═══ Source information ═══

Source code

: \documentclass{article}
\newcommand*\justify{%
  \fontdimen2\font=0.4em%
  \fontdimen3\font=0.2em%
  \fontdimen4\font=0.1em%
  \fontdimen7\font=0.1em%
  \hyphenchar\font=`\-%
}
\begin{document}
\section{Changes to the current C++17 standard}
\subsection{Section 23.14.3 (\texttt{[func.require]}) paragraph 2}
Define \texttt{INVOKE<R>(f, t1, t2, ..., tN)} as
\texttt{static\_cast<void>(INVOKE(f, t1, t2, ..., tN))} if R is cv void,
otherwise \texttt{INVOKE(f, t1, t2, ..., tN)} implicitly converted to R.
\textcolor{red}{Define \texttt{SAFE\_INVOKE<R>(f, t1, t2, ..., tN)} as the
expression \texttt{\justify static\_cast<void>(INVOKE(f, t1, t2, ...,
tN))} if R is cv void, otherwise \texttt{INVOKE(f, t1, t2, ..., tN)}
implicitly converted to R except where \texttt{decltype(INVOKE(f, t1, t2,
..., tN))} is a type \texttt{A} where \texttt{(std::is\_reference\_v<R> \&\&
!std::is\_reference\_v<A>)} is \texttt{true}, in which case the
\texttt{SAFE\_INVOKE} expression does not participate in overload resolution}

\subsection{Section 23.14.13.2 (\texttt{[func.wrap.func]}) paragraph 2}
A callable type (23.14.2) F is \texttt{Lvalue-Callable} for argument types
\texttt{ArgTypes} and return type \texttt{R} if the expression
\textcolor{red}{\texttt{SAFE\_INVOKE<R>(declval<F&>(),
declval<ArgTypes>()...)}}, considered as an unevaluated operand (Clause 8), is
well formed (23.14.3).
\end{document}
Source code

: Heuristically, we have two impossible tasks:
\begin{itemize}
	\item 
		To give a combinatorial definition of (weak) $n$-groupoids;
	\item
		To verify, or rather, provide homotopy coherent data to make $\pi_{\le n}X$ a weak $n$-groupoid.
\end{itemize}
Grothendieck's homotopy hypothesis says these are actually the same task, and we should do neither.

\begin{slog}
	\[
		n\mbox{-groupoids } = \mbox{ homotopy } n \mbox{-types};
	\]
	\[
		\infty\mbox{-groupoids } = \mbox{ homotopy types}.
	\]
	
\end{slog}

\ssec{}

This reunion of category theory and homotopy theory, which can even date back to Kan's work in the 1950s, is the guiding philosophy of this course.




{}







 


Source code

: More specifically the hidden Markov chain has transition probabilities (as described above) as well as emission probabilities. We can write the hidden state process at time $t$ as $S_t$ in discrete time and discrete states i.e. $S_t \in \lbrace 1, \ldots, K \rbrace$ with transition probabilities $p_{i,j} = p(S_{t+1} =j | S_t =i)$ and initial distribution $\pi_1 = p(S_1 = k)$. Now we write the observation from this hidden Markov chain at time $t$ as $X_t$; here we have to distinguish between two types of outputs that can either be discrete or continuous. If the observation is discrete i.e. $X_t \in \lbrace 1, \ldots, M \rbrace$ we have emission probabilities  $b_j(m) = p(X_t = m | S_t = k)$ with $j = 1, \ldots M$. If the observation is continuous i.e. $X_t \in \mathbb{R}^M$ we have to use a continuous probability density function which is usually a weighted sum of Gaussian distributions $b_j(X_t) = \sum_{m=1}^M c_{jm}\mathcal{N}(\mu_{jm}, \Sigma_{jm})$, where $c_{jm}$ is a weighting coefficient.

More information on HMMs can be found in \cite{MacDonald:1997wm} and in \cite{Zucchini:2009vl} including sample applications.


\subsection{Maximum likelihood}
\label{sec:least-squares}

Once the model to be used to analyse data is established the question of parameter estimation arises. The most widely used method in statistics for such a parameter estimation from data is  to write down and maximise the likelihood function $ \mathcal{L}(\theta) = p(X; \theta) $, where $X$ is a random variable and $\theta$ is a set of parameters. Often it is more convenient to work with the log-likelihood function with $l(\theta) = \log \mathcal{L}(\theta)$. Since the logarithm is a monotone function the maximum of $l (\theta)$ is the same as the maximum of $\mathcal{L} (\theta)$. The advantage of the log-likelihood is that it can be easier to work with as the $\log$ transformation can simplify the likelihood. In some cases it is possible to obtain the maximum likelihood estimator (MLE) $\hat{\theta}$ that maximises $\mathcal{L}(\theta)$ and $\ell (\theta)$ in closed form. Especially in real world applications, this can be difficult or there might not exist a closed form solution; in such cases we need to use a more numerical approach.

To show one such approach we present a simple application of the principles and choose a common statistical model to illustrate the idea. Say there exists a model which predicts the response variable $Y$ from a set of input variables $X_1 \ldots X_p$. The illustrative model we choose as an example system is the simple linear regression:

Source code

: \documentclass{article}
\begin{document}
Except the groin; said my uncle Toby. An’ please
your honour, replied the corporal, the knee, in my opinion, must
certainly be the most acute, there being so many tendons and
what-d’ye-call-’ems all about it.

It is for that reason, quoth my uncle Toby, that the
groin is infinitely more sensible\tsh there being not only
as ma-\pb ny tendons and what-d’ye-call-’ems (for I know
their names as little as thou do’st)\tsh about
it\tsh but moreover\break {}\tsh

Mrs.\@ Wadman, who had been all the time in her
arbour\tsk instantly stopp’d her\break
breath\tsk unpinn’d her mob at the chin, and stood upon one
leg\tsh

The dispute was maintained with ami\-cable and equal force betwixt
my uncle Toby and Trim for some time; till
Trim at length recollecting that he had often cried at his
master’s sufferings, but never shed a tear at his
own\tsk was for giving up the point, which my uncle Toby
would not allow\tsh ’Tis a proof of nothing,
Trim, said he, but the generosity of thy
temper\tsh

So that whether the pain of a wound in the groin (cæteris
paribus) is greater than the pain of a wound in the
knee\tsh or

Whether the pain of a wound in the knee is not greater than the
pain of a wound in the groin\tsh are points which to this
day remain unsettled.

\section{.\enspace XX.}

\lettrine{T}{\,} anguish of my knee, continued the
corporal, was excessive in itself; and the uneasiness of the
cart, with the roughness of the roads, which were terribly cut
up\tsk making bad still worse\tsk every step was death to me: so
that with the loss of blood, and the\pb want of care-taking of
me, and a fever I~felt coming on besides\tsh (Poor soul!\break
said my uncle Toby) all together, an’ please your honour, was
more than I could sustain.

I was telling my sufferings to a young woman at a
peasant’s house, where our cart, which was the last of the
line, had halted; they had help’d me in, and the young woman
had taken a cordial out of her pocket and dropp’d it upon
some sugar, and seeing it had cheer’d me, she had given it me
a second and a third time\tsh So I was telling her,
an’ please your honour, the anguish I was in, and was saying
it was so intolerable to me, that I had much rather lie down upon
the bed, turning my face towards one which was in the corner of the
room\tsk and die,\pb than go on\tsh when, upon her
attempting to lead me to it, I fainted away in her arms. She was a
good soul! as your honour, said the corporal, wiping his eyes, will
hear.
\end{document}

═══

◆ **Exercise aim**
Word for word, return the entire listing above.

◆ **Written response**
Source code

: \documentclass{article}
\newcommand*\justify{%
  \fontdimen2\font=0.4em%
  \fontdimen3\font=0.2em%
  \fontdimen4\font=0.1em%
  \fontdimen7\font=0.1em%
  \hyphenchar\font=`\-%
}
\begin{document}
\section{Changes to the current C++17 standard}
\subsection{Section 23.14.3 (\texttt{[func.require]}) paragraph 2}
Define \texttt{INVOKE<R>(f, t1, t2, ..., tN)} as
\texttt{static\_cast<void>(INVOKE(f, t1, t2, ..., tN))} if R is cv void,
otherwise \texttt{INVOKE(f, t1, t2, ..., tN)} implicitly converted to R.
\textcolor{red}{Define \texttt{SAFE\_INVOKE<R>(f, t1, t2, ..., tN)} as the
expression \texttt{\justify static\_cast<void>(INVOKE(f, t1, t2, ...,
tN))} if R is cv void, otherwise \texttt{INVOKE(f, t1, t2, ..., tN)}
implicitly converted to R except where \texttt{decltype(INVOKE(f, t1, t2,
..., tN))} is a type \texttt{A} where \texttt{(std::is\_reference\_v<R> \&\&
!std::is\_reference\_v<A>)} is \texttt{true}, in which case the
\texttt{SAFE\_INVOKE} expression does not participate in overload resolution}

\subsection{Section 23.14.13.2 (\texttt{[func.wrap.func]}) paragraph 2}
A callable type (23.14.2) F is \texttt{Lvalue-Callable} for argument types
\texttt{ArgTypes} and return type \texttt{R} if the expression
\textcolor{red}{\texttt{SAFE\_INVOKE<R>(declval<F&>(),
declval<ArgTypes>()...)}}, considered as an unevaluated operand (Clause 8), is
well formed (23.14.3).
\end{document}
Source code

: Heuristically, we have two impossible tasks:
\begin{itemize}
	\item 
		To give a combinatorial definition of (weak) $n$-groupoids;
	\item
		To verify, or rather, provide homotopy coherent data to make $\pi_{\le n}X$ a weak $n$-groupoid.
\end{itemize}
Grothendieck's homotopy hypothesis says these are actually the same task, and we should do neither.

\begin{slog}
	\[
		n\mbox{-groupoids } = \mbox{ homotopy } n \mbox{-types};
	\]
	\[
		\infty\mbox{-groupoids } = \mbox{ homotopy types}.
	\]
	
\end{slog}

\ssec{}

This reunion of category theory and homotopy theory, which can even date back to Kan's work in the 1950s, is the guiding philosophy of this course.




{}







 


Source code

: More specifically the hidden Markov chain has transition probabilities (as described above) as well as emission probabilities. We can write the hidden state process at time $t$ as $S_t$ in discrete time and discrete states i.e. $S_t \in \lbrace 1, \ldots, K \rbrace$ with transition probabilities $p_{i,j} = p(S_{t+1} =j | S_t =i)$ and initial distribution $\pi_1 = p(S_1 = k)$. Now we write the observation from this hidden Markov chain at time $t$ as $X_t$; here we have to distinguish between two types of outputs that can either be discrete or continuous. If the observation is discrete i.e. $X_t \in \lbrace 1, \ldots, M \rbrace$ we have emission probabilities  $b_j(m) = p(X_t = m | S_t = k)$ with $j = 1, \ldots M$. If the observation is continuous i.e. $X_t \in \mathbb{R}^M$ we have to use a continuous probability density function which is usually a weighted sum of Gaussian distributions $b_j(X_t) = \sum_{m=1}^M c_{jm}\mathcal{N}(\mu_{jm}, \Sigma_{jm})$, where $c_{jm}$ is a weighting coefficient.

More information on HMMs can be found in \cite{MacDonald:1997wm} and in \cite{Zucchini:2009vl} including sample applications.


\subsection{Maximum likelihood}
\label{sec:least-squares}

Once the model to be used to analyse data is established the question of parameter estimation arises. The most widely used method in statistics for such a parameter estimation from data is  to write down and maximise the likelihood function $ \mathcal{L}(\theta) = p(X; \theta) $, where $X$ is a random variable and $\theta$ is a set of parameters. Often it is more convenient to work with the log-likelihood function with $l(\theta) = \log \mathcal{L}(\theta)$. Since the logarithm is a monotone function the maximum of $l (\theta)$ is the same as the maximum of $\mathcal{L} (\theta)$. The advantage of the log-likelihood is that it can be easier to work with as the $\log$ transformation can simplify the likelihood. In some cases it is possible to obtain the maximum likelihood estimator (MLE) $\hat{\theta}$ that maximises $\mathcal{L}(\theta)$ and $\ell (\theta)$ in closed form. Especially in real world applications, this can be difficult or there might not exist a closed form solution; in such cases we need to use a more numerical approach.

To show one such approach we present a simple application of the principles and choose a common statistical model to illustrate the idea. Say there exists a model which predicts the response variable $Y$ from a set of input variables $X_1 \ldots X_p$. The illustrative model we choose as an example system is the simple linear regression:

Source code

: \documentclass{article}
\begin{document}
Except the groin; said my uncle Toby. An’ please
your honour, replied the corporal, the knee, in my opinion, must
certainly be the most acute, there being so many tendons and
what-d’ye-call-’ems all about it.

It is for that reason, quoth my uncle Toby, that the
groin is infinitely more sensible\tsh there being not only
as ma-\pb ny tendons and what-d’ye-call-’ems (for I know
their names as little as thou do’st)\tsh about
it\tsh but moreover\break {}\tsh

Mrs.\@ Wadman, who had been all the time in her
arbour\tsk instantly stopp’d her\break
breath\tsk unpinn’d her mob at the chin, and stood upon one
leg\tsh

The dispute was maintained with ami\-cable and equal force betwixt
my uncle Toby and Trim for some time; till
Trim at length recollecting that he had often cried at his
master’s sufferings, but never shed a tear at his
own\tsk was for giving up the point, which my uncle Toby
would not allow\tsh ’Tis a proof of nothing,
Trim, said he, but the generosity of thy
temper\tsh

So that whether the pain of a wound in the groin (cæteris
paribus) is greater than the pain of a wound in the
knee\tsh or

Whether the pain of a wound in the knee is not greater than the
pain of a wound in the groin\tsh are points which to this
day remain unsettled.

\section{.\enspace XX.}

\lettrine{T}{\,} anguish of my knee, continued the
corporal, was excessive in itself; and the uneasiness of the
cart, with the roughness of the roads, which were terribly cut
up\tsk making bad still worse\tsk every step was death to me: so
that with the loss of blood, and the\pb want of care-taking of
me, and a fever I~felt coming on besides\tsh (Poor soul!\break
said my uncle Toby) all together, an’ please your honour, was
more than I could sustain.

I was telling my sufferings to a young woman at a
peasant’s house, where our cart, which was the last of the
line, had halted; they had help’d me in, and the young woman
had taken a cordial out of her pocket and dropp’d it upon
some sugar, and seeing it had cheer’d me, she had given it me
a second and a third time\tsh So I was telling her,
an’ please your honour, the anguish I was in, and was saying
it was so intolerable to me, that I had much rather lie down upon
the bed, turning my face towards one which was in the corner of the
room\tsk and die,\pb than go on\tsh when, upon her
attempting to lead me to it, I fainted away in her arms. She was a
good soul! as your honour, said the corporal, wiping his eyes, will
hear.
\end{document}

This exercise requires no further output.